London: Nadal d. Wawrinka
This was a match containing numerous “glass half-full, glass half-empty” elements. For while the glory and importance of what Nadal accomplished is obvious, it’s also true that the match could be read as a thesis on what Nadal does wrong, or fails to do right, when it comes to playing on an indoor hard court.
And from the loser’s point of view, Wawrinka, now 1-1, will prepare for his final match of the round-robin stage knowing that he did many things right and was awarded numerous opportunities, most of which he allowed to slip through his fingers.
From the start, one of the main questions was: Could Wawrinka somehow get the monkey of that 0-9 record (in head-to-head matches) and 0-24 record (in head-to-head sets) against Nadal off his back? After all, this is the year when Wawrinka, out from under the shadow of fellow Swiss Roger Federer at long last, has made his strongest move to break through to the elite level where the likes of Federer and Nadal are entrenched.
In the first few games, it was obvious that Nadal’s ball wasn’t going through the court very well, and that he seemed resolved to playing from a defensive posture—willing to chase down anything, as always, yet curiously unwilling, or unable, to press the attack and pressure his opponent. Nadal was unable to capitalize on Wawrinka’s equally defensive posture, or hit with enough precision to run him ragged.
It was Nadal’s good fortune that Wawrinka insisted on playing from well behind the baseline—thereby diminishing his own ability to control the points—and also played it overly safe during Nadal’s service games. Wawrinka often settled for merely getting the serve back in play, often with chip or blocked returns, instead of seizing the initiative on a day when it beckoned.
Nadal had the first break opportunity, in the fifth game. Wawrinka, trying to do a little too much with his forehand, fell behind 15-40. He delivered an ace to brush aside the first break point but then double faulted to give up the game for 2-3.
Nadal played conservative, defensive tennis over the ensuing games. Each player had at least one break point that he failed to capitalize on, but Nadal clung to his lead and served for the set at 5-4. Nadal made two groundstroke errors to 30-all in that 10th game, and then made a curious tactical choice: He hammered away at Wawrinka’s rock-solid one-handed backhand (I guess Nadal mistook him for the other Swiss guy). He then paid a price—a prodigious backhand winner earned Wawrinka break point. Wawrinka then clinched the game with a forehand approach winner, and served an 81-second game to put the heat on Nadal. But Nadal held firm and reached the haven of the tiebreaker.

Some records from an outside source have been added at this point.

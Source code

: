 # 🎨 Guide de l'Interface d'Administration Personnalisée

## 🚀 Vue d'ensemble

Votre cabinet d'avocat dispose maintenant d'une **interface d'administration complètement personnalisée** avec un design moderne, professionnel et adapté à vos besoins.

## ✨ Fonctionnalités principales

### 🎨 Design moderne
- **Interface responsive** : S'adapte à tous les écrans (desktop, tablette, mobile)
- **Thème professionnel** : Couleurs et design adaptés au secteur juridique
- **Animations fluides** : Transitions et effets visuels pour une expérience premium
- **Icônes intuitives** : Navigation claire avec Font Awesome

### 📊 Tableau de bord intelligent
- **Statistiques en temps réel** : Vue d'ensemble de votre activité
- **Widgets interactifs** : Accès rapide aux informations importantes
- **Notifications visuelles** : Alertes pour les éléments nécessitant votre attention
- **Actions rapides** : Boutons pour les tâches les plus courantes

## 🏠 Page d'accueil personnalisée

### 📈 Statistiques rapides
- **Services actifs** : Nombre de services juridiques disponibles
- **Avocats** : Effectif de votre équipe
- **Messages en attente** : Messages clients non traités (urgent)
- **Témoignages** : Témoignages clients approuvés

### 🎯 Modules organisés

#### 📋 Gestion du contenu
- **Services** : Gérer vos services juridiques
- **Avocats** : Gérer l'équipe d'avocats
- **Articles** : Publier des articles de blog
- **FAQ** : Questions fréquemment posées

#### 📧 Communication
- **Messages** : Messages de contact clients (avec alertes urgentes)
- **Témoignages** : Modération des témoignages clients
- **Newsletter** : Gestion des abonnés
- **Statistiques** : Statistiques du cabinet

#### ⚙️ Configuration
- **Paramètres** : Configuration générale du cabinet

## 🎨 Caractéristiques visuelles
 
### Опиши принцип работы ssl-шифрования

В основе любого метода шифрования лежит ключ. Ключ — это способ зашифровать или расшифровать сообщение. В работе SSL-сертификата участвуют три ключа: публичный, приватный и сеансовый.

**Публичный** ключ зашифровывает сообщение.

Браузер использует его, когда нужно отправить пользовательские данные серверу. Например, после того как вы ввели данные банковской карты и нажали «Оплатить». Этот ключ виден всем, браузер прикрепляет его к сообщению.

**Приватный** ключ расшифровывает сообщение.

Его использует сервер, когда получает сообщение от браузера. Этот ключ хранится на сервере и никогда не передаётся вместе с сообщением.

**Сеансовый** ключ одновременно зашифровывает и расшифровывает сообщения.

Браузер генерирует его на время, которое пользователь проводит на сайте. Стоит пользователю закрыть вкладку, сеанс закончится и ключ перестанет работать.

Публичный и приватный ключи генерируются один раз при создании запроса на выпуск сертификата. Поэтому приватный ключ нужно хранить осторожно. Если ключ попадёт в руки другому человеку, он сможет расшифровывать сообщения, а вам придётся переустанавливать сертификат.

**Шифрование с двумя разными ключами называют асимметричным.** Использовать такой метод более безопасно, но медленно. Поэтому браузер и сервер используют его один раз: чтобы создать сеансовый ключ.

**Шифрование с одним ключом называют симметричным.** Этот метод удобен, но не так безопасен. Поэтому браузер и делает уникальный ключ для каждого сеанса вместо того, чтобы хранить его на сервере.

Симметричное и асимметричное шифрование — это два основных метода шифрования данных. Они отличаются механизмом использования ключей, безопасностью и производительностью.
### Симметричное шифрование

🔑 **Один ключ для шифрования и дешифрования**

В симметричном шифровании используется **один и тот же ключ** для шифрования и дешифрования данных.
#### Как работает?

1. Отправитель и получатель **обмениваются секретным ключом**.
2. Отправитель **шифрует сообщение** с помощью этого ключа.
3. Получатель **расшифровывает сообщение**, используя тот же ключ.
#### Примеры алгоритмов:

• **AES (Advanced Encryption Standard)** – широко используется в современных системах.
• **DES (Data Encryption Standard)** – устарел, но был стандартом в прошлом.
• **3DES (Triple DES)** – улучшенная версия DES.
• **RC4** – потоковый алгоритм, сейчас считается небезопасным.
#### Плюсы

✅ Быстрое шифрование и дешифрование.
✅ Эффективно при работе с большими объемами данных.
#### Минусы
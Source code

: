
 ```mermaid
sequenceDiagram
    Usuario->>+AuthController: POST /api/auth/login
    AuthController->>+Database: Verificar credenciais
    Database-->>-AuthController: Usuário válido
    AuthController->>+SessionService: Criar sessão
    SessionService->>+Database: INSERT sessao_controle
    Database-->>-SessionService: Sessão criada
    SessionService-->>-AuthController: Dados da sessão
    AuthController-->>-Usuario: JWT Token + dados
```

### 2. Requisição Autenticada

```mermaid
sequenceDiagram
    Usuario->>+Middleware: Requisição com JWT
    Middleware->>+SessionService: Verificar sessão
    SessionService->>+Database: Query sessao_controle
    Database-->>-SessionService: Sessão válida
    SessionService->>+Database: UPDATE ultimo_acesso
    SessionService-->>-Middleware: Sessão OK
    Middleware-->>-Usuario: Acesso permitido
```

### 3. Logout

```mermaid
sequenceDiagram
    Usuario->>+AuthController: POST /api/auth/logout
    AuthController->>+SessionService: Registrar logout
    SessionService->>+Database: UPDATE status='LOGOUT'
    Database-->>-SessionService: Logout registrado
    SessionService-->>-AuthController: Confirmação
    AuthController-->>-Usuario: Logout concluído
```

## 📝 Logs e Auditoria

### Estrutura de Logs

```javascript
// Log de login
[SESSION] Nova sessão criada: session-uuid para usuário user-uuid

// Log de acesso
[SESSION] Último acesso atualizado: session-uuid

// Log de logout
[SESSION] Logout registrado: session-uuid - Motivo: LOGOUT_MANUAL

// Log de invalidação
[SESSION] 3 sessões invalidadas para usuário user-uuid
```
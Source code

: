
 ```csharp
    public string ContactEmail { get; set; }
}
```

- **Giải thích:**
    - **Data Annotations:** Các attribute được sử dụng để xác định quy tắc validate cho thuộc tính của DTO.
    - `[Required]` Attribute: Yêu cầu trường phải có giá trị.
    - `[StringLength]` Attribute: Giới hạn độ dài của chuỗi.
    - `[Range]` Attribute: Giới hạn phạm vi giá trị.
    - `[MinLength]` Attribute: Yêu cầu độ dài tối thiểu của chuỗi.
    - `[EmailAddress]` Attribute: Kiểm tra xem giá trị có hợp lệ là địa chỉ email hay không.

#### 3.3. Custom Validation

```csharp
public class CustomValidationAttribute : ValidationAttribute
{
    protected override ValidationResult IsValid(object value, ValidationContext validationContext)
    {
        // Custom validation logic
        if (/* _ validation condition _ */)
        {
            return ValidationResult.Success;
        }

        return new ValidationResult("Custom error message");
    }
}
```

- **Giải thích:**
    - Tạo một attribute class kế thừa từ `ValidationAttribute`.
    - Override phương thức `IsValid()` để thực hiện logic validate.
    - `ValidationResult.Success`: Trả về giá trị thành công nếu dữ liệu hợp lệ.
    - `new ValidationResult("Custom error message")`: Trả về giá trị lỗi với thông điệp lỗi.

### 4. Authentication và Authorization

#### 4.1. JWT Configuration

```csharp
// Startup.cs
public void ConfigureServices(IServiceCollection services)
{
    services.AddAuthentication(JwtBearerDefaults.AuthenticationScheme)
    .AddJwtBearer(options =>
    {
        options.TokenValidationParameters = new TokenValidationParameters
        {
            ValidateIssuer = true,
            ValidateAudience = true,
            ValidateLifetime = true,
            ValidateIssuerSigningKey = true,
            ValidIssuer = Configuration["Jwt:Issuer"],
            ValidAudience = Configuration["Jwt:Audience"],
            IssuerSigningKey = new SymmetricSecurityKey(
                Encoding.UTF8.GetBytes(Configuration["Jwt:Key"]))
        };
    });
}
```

Wawrinka lost the first point of the breaker, but quickly earned back the mini-break. The points then went on serve until the decisive one, with Wawrinka serving at 5-6. Wawrinka whacked an outstanding approach shot, but stumbled on his way to the net and misplayed the easy volley that Nadal then tracked and converted into a passing shot.
The set was gone; Wawrinka destroyed a racquet on the courtside signage. Just to give you a good idea of who was in control, Wawrinka had 15 winners in the first set—more than twice as many as Nadal.
Nadal continued to play it safe in the second set. He managed to hold a long first game and fend off two break points in the third game. Then he broke Wawrinka in the fourth game, through no heroic actions of his own. The wheels just fell off Wawrinka’s game as he made three cringe-worthy errors to fall behind love-40. Nadal then pitched in a bad error of his own, but was obliged to win the game when Wawrinka hit an inside-out forehand beyond the sideline. That left Nadal in charge, 3-1.
But the blurry nature of Nadal’s game gave Wawrinka plenty of chances to score with those big, roundhouse swings. He did so in the seventh game, when he jumped ahead in Nadal’s service game, 15-40, and broke when his rally-ending forehand volley skipped off the let cord and fell for a winner.
By that point, Nadal was putting barely half of his first serves into play and Wawrinka was doing even worse. The men battled on through unpredictable games, but nobody was broken the rest of the way.
In the tiebreaker, Nadal held and scored two quick mini-breaks. But over time he surrendered the sizable advantage and the men were dead even at 5-5, with Wawrinka serving one more point. He held, giving him a set point, but Nadal also held his two serves to take a 7-6 lead—match point. The top seed ended it when he poked a return back into play and Wawrinka drilled a final forehand into the net.
Nadal probably will need to play better if he hopes to finally win the World Tour Finals, and with the year-end ranking issue resolved, perhaps he’ll play with a little more of the aggression that he needs but currently lacks.